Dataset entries
—————

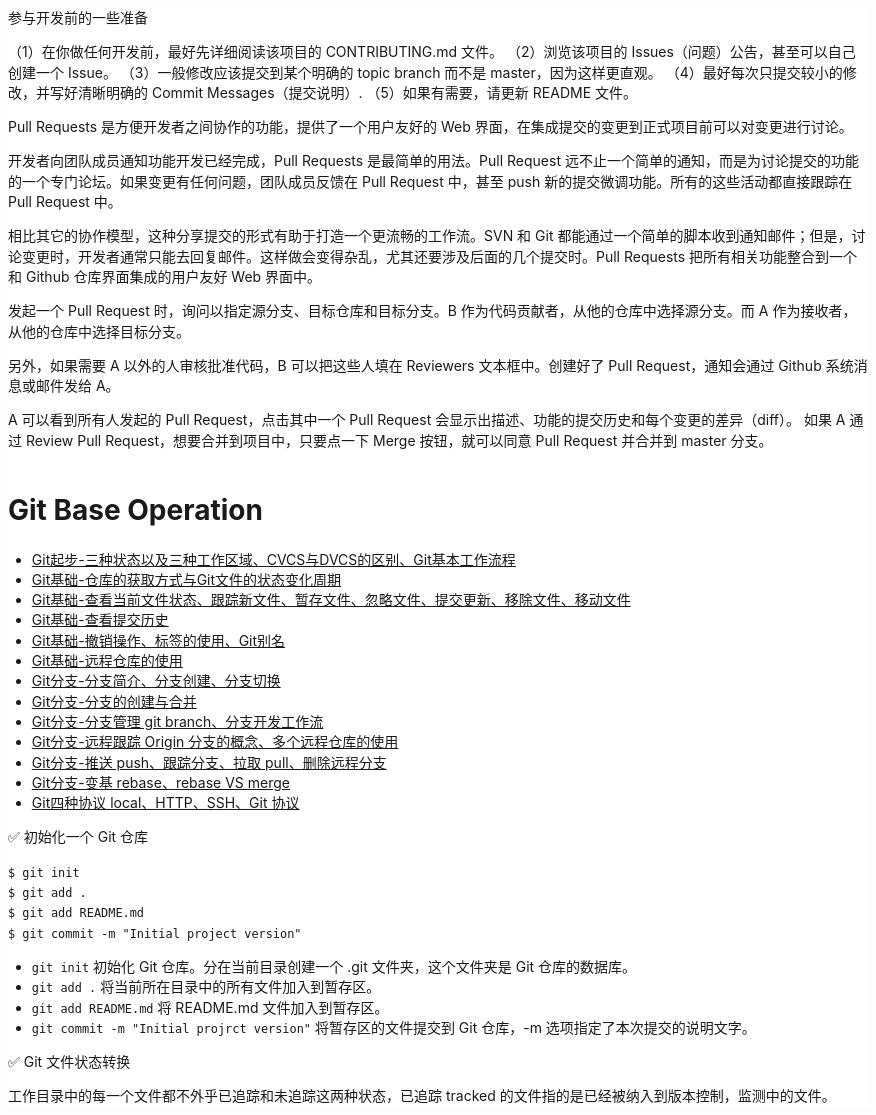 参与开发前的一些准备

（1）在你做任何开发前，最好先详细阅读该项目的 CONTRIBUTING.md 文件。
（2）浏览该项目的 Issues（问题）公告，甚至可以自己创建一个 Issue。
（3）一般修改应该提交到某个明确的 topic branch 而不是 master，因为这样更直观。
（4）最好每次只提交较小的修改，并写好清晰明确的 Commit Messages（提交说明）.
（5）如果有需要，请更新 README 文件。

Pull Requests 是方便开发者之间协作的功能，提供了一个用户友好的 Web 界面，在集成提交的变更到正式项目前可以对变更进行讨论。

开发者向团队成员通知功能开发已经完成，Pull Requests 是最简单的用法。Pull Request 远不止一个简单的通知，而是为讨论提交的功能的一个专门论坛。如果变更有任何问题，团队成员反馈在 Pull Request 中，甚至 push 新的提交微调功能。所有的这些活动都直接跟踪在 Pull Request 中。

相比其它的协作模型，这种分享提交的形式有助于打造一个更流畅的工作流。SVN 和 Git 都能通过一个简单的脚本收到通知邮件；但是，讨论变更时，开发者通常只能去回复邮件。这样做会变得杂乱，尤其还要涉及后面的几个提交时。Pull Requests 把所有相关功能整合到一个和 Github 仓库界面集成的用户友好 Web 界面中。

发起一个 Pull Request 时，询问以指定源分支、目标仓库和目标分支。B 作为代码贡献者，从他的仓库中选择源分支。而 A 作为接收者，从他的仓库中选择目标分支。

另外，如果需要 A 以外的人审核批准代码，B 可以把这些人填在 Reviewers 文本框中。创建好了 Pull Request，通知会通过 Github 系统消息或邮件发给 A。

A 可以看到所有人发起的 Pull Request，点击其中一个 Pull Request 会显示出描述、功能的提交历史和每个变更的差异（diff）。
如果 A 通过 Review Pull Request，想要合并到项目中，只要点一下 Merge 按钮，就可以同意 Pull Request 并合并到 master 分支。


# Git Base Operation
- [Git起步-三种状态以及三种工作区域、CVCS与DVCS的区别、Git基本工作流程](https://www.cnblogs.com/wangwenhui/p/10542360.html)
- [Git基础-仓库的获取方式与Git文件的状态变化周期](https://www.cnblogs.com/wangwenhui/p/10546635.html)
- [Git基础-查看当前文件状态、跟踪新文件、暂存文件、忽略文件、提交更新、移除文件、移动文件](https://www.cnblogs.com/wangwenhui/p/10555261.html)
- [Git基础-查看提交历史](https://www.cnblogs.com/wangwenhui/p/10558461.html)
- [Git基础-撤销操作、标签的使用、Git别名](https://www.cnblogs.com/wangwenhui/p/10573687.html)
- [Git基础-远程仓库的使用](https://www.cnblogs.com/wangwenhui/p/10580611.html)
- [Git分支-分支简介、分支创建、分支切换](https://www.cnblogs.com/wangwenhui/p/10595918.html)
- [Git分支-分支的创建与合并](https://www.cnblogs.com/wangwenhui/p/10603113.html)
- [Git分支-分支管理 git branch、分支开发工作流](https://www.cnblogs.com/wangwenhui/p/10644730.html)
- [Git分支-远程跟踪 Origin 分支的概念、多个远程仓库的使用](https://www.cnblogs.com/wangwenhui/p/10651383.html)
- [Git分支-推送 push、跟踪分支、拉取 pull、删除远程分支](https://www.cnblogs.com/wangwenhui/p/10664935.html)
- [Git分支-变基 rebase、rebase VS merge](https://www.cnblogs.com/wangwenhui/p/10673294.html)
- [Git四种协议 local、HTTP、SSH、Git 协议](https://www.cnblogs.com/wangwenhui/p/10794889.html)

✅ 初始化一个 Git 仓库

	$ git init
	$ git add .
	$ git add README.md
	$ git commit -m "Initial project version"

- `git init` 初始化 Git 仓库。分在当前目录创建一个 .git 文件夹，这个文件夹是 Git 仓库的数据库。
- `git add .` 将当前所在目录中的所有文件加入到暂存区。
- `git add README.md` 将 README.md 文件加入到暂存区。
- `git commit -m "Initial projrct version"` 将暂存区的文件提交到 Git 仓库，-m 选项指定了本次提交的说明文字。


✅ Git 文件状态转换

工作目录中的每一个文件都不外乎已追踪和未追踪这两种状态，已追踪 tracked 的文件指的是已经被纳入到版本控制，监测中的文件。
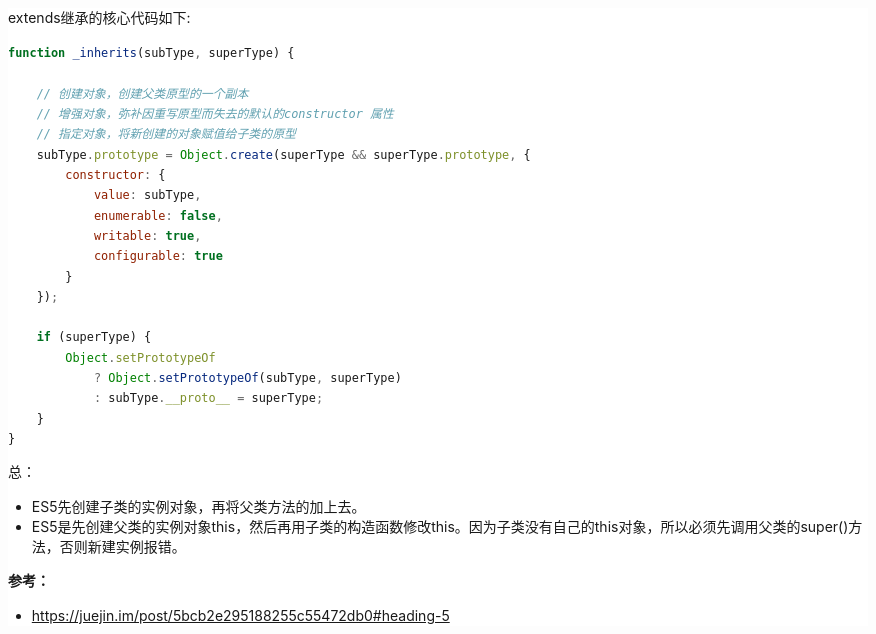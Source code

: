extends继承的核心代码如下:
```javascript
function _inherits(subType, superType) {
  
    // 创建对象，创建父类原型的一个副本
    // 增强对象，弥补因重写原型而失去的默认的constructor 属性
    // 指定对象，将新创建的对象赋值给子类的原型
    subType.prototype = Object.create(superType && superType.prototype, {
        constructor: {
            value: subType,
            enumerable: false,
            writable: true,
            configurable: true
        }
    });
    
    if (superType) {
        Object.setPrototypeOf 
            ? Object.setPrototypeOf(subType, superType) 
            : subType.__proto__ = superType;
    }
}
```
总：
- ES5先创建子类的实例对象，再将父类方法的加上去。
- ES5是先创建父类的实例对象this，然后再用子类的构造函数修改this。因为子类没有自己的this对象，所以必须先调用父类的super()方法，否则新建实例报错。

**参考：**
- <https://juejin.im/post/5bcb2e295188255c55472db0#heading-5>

—————

With the pictures excluded, transcribe word for word only the lines from the one containing "Git 仓库，-m 选项指定了本次提交的说明文字。" through the last line of the records.

EXERCISE SOLUTION —
- `git commit -m "Initial projrct version"` 将暂存区的文件提交到 Git 仓库，-m 选项指定了本次提交的说明文字。


✅ Git 文件状态转换

工作目录中的每一个文件都不外乎已追踪和未追踪这两种状态，已追踪 tracked 的文件指的是已经被纳入到版本控制，监测中的文件。
Source code

:extends继承的核心代码如下:
```javascript
function _inherits(subType, superType) {
  
    // 创建对象，创建父类原型的一个副本
    // 增强对象，弥补因重写原型而失去的默认的constructor 属性
    // 指定对象，将新创建的对象赋值给子类的原型
    subType.prototype = Object.create(superType && superType.prototype, {
        constructor: {
            value: subType,
            enumerable: false,
            writable: true,
            configurable: true
        }
    });
    
    if (superType) {
        Object.setPrototypeOf 
            ? Object.setPrototypeOf(subType, superType) 
            : subType.__proto__ = superType;
    }
}
```
总：
- ES5先创建子类的实例对象，再将父类方法的加上去。
- ES5是先创建父类的实例对象this，然后再用子类的构造函数修改this。因为子类没有自己的this对象，所以必须先调用父类的super()方法，否则新建实例报错。

**参考：**
- <https://juejin.im/post/5bcb2e295188255c55472db0#heading-5>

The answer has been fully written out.